During a report on CNN's The Situation Room, Mary Snow uncritically aired Mike Huckabee's assertion that "[i]f we could free people up to go out and earn -- get their whole paychecks -- it could make a truly huge difference in securing jobs and making the economy work." However, in a previous report, CNN's Ali Velshi had rebutted the claim that, under the FairTax plan, workers would get to keep their entire paychecks, saying, "Promoters like Huckabee talk about how you'd get 100 percent of your salary paid to you. Now, that is a myth."

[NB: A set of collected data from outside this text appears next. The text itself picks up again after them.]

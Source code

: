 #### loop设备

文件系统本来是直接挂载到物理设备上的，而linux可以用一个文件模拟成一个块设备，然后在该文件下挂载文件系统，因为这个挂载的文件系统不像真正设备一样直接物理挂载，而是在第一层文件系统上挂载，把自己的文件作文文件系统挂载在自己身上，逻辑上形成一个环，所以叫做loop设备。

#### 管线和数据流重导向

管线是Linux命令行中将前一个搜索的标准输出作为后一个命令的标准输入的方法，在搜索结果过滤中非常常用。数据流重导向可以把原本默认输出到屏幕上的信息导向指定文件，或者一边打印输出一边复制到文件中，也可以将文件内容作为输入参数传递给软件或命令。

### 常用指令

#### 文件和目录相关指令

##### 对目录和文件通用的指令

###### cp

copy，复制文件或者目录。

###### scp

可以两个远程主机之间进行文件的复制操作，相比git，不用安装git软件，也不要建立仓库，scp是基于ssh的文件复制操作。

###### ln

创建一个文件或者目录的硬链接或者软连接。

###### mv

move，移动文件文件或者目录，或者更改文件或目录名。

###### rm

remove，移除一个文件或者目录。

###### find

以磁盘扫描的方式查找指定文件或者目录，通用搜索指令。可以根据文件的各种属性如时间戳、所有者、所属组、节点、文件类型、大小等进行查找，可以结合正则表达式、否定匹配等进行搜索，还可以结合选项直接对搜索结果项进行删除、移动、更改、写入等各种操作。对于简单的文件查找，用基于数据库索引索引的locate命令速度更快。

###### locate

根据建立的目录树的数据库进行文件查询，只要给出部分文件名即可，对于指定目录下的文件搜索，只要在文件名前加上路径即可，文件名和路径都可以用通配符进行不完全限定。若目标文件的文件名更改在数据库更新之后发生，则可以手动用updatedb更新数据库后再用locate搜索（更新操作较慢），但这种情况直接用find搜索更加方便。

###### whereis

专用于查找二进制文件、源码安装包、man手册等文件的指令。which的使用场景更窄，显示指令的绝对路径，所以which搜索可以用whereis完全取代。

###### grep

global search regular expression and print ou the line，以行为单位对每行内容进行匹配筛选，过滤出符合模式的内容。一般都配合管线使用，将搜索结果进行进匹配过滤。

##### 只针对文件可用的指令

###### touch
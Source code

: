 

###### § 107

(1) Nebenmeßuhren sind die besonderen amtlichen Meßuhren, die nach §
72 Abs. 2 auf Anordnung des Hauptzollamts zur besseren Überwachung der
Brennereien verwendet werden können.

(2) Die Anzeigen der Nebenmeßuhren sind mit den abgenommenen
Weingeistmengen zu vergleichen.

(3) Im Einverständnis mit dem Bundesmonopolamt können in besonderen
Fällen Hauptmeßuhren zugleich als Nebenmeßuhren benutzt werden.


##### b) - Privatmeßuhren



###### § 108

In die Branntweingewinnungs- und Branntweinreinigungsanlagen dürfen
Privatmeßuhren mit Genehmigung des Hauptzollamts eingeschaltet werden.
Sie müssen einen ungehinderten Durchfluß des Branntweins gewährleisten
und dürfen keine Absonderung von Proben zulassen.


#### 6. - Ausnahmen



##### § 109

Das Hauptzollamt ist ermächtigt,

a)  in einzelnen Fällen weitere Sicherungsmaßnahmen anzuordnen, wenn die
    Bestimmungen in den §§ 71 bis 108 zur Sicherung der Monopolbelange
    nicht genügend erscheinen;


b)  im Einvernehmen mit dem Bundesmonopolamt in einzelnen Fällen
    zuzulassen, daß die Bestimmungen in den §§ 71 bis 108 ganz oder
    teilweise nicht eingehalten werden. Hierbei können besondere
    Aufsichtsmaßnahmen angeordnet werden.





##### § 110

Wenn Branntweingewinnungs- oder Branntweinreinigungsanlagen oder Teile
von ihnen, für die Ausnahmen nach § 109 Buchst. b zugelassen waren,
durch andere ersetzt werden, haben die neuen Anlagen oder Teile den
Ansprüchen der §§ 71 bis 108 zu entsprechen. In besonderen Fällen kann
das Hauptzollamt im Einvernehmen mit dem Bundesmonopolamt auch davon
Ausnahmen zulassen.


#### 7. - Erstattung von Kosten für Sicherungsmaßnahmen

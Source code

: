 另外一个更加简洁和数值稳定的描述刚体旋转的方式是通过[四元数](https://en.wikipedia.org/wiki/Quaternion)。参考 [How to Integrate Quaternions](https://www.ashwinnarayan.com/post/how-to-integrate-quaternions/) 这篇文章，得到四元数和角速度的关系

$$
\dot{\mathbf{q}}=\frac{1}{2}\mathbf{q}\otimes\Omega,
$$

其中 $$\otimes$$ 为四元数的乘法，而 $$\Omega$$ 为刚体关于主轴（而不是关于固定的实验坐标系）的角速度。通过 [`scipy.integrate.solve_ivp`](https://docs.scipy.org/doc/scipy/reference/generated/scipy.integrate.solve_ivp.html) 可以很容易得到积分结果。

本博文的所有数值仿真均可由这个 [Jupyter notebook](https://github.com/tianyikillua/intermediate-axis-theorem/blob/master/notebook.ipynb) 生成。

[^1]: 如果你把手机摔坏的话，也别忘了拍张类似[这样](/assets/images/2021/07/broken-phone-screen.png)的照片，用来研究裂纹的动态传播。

On his CNN Headline News program, Glenn Beck repeatedly suggested that the top Democratic presidential candidates have not shown support for the ongoing Writers Guild strike. In fact, all of the Democratic front-runners have expressed support for the striking writers. John Edwards joined them on a Los Angeles picket line, and Sens. Barack Obama and Hillary Rodham Clinton each issued statements of support for the writers. The candidates also withdrew from a planned December 10 CBS News debate, forcing its cancellation.
A USA Today article described John McCain as "a maverick senator from the West" who has taken "maverick stands, including votes against Bush's tax cuts in 2001" and "his sponsorship last year of an immigration bill that included a path to citizenship for illegal immigrants in this country," while a USA Today editorial asserted that "McCain's chief sin, apparently, is that he has broken ranks on issues that include campaign finance, President Bush's tax cuts, illegal immigration and global warming." Neither the article nor the editorial mentioned that McCain has since shifted positions on the Bush tax cuts and immigration.
CNN national correspondent John King uncritically reported that Sen. John McCain "says he opposed the Bush tax cuts because the plan did not also include spending cuts." The Los Angeles Times, Bloomberg, and the Palm Beach Post also similarly reported McCain's assertion. But in a floor statement during the Senate debate on the 2001 tax cut bill, McCain did not mention the absence of offsetting spending cuts; rather, he stated, "I cannot in good conscience support a tax cut in which so many of the benefits go to the most fortunate among us, at the expense of middle class Americans who most need tax relief."
Responding to guest Jeff Frankel's statement that "[a]ll the past tax cuts have gone primarily to the rich, and I think it's -- it is time to give some of it to lower-income, working Americans," Glenn Beck said, "Nice of you to join us, Stalin. I mean, that is the redistribution of wealth!" This is not the first time Beck has invoked the Soviet Union in characterizing policies or people with whom he disagrees.
CNN senior correspondent Allan Chernoff falsely asserted on The Situation Room that Social Security "will go bust, be out of money, in 2041." In fact, according to a 2007 federal report, "[p]resent tax rates would be sufficient to pay 75 percent of scheduled benefits after trust fund exhaustion in 2041 and 70 percent of scheduled benefits in 2081."